- TASK ITEM
Within the material below, find each line bearing the word "exported" and present it.

- RECORDS FOR PROCESSING
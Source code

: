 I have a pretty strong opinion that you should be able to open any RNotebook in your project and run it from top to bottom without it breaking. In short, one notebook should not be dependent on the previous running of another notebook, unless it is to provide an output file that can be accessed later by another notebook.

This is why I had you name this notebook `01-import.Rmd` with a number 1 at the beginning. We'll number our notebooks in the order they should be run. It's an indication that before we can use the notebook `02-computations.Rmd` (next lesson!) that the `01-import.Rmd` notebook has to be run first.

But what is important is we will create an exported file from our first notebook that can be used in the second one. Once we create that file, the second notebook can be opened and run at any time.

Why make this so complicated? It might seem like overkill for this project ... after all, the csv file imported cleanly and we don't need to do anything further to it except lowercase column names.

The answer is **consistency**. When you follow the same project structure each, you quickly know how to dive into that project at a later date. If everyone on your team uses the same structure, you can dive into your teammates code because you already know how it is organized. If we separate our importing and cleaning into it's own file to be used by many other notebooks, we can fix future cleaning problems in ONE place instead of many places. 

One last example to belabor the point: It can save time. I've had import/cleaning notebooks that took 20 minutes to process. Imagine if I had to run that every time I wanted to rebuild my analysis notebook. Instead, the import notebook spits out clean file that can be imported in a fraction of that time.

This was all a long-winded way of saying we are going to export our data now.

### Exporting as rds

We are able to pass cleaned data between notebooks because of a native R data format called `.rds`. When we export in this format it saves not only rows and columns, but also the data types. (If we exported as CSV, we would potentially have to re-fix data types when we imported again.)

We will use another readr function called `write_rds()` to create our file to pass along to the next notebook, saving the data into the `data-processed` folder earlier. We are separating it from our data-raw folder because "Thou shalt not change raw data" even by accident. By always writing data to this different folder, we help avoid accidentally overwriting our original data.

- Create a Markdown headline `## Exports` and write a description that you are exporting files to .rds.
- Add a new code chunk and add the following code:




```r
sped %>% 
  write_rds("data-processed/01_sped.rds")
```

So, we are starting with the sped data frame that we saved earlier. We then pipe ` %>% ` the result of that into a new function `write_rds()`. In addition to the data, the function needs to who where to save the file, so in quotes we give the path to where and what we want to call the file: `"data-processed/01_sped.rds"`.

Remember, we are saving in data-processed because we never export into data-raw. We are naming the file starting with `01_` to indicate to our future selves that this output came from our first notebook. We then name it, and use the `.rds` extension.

- FINAL ANSWER
But what is important is we will create an exported file from our first notebook that can be used in the second one. Once we create that file, the second notebook can be opened and run at any time.
We are able to pass cleaned data between notebooks because of a native R data format called `.rds`. When we export in this format it saves not only rows and columns, but also the data types. (If we exported as CSV, we would potentially have to re-fix data types when we imported again.)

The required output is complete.